> [EXERCISE]: From the line containing "一次不能做完美，不停的去重复做工作，直到他做的完美。" through the final line of the records, reproduce every line exactly.

> [TASK DATA]:
----
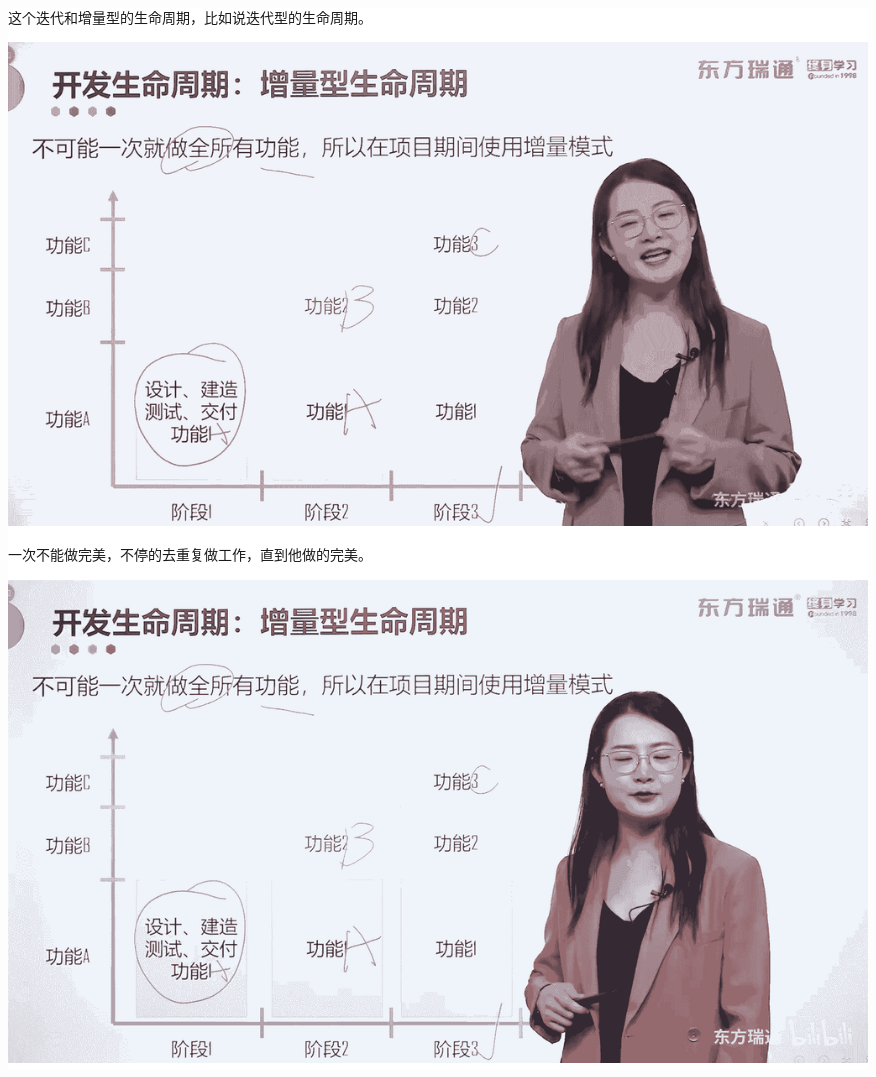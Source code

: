 这个迭代和增量型的生命周期，比如说迭代型的生命周期。

![](img/0e9f7fc56c8a12b246eb1d2c0eef4f84_131.png)

一次不能做完美，不停的去重复做工作，直到他做的完美。

![](img/0e9f7fc56c8a12b246eb1d2c0eef4f84_133.png)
----
> [WRITTEN SOLUTION]:
一次不能做完美，不停的去重复做工作，直到他做的完美。

![](img/0e9f7fc56c8a12b246eb1d2c0eef4f84_133.png)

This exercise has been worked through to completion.